Three chemistry-intensive generations passed. Now, trustworthy organizations report this serious health concern: reproductive disorders, early puberty in our daughters and asthma are caused by chemicals called phthalates.
These chemicals are in products we’ve trusted for years: lotions, shampoos and other personal care products, particularly ones with “fragrance” in the ingredient list.
In my bathroom, I have Johnson & Johnson’s Shower to Shower body powder. The front of the bottle advertises lavender; the ingredient list says “fragrance.” Johnson & Johnson’s Purell hand sanitizer lists “fragrance” as an ingredient. Colgate-Palmolive’s Irish Spring bar soap lists “fragrance.” The soap smell is strong, the box is unopened.

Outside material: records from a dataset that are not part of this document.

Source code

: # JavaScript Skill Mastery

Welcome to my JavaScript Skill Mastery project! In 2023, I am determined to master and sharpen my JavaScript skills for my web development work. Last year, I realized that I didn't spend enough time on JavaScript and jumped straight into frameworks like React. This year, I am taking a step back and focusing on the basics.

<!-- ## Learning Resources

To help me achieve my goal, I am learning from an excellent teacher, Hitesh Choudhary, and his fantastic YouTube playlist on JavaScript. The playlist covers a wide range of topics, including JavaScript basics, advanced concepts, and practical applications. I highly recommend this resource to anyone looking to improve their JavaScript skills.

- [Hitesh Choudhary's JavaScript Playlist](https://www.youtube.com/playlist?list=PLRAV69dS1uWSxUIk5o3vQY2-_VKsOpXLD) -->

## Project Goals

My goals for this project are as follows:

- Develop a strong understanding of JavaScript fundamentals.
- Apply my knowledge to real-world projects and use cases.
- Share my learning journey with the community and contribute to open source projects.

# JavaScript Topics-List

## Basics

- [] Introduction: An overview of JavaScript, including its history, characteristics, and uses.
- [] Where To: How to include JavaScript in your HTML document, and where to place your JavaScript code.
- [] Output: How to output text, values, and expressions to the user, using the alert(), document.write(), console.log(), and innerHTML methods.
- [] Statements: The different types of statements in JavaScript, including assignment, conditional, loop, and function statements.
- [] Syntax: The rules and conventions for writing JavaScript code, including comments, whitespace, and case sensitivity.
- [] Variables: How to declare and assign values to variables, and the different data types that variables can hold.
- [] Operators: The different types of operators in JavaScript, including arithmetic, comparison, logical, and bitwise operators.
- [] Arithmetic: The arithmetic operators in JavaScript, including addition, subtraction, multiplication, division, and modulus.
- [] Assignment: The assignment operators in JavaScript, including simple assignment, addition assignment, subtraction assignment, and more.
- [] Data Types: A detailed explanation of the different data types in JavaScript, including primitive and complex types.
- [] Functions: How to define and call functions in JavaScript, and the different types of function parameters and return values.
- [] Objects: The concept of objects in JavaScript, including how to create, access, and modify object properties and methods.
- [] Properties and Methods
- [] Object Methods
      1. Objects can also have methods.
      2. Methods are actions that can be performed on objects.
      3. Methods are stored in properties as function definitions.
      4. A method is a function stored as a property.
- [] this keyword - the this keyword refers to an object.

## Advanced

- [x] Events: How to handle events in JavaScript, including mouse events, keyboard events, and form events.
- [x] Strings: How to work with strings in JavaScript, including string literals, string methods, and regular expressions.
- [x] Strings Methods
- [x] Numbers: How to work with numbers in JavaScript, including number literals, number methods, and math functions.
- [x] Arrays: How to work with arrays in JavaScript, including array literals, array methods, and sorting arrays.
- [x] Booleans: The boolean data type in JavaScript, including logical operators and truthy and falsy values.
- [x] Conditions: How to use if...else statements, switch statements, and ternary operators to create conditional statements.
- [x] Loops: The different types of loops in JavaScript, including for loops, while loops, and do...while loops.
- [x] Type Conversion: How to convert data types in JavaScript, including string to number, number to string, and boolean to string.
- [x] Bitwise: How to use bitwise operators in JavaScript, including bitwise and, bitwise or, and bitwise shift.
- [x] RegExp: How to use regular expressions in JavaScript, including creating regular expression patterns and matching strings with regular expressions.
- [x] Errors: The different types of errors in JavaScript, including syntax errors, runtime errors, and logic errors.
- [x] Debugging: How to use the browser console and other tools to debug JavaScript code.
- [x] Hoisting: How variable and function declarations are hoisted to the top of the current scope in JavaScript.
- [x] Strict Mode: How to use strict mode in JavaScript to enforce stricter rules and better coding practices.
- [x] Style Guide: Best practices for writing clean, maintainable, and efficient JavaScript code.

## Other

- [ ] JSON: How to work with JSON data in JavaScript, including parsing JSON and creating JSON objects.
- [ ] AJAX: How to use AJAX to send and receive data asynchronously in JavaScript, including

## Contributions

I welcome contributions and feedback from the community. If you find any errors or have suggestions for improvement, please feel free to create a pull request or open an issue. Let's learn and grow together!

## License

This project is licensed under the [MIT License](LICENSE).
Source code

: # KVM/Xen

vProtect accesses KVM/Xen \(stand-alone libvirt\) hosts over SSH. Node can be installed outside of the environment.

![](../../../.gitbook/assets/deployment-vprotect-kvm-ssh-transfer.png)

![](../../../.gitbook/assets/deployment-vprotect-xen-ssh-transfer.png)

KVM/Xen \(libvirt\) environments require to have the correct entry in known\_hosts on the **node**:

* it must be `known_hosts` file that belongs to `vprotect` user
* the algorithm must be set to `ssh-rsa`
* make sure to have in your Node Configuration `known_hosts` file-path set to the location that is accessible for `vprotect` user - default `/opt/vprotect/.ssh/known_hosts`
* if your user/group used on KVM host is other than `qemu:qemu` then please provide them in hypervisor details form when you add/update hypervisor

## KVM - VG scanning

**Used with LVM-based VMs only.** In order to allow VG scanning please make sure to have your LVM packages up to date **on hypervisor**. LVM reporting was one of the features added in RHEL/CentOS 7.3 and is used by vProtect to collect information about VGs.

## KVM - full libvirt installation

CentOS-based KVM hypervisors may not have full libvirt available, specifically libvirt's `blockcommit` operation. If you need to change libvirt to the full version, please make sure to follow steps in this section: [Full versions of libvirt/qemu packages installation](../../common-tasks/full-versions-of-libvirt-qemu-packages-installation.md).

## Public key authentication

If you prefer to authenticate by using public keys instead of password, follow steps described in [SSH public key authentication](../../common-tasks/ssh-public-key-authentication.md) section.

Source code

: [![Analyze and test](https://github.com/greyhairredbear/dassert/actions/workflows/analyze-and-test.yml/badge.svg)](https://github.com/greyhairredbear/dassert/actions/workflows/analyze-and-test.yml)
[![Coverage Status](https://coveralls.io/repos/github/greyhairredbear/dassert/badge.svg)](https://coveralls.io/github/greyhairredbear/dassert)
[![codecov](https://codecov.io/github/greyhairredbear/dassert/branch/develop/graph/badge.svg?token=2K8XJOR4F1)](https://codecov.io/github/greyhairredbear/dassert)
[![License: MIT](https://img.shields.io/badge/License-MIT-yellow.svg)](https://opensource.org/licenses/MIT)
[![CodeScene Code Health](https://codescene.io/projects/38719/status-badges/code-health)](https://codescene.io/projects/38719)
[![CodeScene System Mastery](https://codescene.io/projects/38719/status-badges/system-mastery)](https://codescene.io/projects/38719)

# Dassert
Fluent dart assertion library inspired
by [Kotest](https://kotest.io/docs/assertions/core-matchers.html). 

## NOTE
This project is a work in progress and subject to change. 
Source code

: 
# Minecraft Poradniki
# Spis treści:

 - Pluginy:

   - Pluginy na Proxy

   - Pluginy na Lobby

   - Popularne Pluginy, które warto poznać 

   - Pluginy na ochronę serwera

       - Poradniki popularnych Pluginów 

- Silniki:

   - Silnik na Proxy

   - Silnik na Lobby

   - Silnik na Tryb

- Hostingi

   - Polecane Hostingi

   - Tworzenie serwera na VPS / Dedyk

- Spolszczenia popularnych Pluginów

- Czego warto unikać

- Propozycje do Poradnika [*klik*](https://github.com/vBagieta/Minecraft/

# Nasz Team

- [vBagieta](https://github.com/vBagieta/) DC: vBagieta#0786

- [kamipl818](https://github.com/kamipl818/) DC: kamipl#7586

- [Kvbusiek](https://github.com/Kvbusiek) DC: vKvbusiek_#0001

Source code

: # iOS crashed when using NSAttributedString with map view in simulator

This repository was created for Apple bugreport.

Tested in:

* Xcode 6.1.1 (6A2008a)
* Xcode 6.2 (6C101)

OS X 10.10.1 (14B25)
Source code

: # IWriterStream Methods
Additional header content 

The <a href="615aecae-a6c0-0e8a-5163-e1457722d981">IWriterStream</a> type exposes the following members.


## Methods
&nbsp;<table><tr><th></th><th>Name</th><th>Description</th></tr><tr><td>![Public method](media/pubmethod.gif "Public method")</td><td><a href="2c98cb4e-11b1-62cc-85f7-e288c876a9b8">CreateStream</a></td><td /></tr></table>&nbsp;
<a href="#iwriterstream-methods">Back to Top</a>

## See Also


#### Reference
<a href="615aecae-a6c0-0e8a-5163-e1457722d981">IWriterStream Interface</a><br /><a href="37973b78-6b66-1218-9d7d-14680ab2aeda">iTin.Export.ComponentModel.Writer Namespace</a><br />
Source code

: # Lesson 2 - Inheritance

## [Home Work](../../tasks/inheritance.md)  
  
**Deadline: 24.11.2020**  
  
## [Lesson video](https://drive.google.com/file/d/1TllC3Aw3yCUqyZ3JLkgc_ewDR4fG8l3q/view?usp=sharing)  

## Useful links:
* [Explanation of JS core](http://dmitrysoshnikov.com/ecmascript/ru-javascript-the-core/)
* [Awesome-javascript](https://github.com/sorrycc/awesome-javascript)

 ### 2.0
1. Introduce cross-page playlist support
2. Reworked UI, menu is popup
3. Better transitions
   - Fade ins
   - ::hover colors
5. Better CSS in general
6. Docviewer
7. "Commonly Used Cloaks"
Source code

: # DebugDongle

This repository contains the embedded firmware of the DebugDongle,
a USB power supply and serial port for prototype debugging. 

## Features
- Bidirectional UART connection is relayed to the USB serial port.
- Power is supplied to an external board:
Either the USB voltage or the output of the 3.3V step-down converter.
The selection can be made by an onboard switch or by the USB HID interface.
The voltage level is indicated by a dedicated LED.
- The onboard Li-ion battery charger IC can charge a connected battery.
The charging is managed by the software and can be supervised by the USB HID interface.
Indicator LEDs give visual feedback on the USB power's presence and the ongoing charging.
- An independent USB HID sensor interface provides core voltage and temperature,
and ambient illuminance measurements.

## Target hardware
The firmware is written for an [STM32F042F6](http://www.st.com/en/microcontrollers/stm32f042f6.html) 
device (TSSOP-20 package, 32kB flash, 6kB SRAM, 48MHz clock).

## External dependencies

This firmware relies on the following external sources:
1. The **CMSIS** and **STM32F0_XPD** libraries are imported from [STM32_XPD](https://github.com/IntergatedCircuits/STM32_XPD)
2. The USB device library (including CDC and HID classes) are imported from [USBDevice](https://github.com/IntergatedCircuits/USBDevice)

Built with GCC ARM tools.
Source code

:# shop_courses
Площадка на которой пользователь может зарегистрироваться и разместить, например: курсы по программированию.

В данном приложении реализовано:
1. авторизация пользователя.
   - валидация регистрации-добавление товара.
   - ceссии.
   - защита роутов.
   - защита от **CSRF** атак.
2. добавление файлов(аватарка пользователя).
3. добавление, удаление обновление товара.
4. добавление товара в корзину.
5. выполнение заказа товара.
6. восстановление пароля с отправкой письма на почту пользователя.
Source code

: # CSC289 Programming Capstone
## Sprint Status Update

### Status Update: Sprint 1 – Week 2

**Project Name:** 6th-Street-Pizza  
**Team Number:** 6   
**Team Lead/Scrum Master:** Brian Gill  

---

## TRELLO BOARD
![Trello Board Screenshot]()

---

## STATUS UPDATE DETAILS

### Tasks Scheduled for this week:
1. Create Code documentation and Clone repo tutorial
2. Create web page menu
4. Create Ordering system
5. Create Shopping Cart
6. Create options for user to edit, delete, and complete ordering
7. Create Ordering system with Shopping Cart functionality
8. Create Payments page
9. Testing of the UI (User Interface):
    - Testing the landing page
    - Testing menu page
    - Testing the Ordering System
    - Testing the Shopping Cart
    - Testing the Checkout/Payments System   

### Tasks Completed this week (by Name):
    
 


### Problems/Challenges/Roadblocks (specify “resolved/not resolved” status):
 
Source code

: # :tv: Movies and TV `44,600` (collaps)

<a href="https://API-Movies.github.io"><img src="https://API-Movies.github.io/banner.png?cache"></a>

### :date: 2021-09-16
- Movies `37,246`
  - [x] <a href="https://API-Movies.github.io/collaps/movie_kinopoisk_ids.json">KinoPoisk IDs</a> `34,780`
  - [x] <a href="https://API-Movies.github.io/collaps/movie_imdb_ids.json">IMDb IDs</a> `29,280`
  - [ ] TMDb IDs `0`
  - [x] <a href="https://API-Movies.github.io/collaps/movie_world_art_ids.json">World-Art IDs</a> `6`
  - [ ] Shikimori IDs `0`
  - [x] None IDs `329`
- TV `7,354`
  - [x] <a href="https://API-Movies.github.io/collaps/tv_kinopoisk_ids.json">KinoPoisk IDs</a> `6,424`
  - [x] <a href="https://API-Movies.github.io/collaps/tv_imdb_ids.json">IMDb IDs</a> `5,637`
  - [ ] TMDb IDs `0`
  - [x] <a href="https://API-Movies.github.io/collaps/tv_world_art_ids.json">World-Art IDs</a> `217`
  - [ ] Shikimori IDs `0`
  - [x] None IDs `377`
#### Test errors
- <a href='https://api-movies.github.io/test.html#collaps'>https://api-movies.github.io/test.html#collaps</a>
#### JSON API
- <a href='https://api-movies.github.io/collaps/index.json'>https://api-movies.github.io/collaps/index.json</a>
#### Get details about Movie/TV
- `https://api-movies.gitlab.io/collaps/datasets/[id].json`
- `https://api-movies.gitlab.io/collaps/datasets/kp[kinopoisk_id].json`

Have I been exposing myself and my family to phthalates by buying these products? I cannot know the answer; manufacturers aren’t required to disclose their use of phthalates.
Big business, the fear of which industry deemed irrational in the 1930s, has become “too big to fail,” “too big to regulate” and “too big to be held accountable.” Without an honest, complete ingredient list on products, we cannot rationally decide what to bring home.
Contact your legislators. Insist on strong regulation that protects our kids and us from the terrible illnesses toxic phthalates can cause. Let 2014 be the year manufacturers are required to disclose honest information naming phthalates if they are present in their products.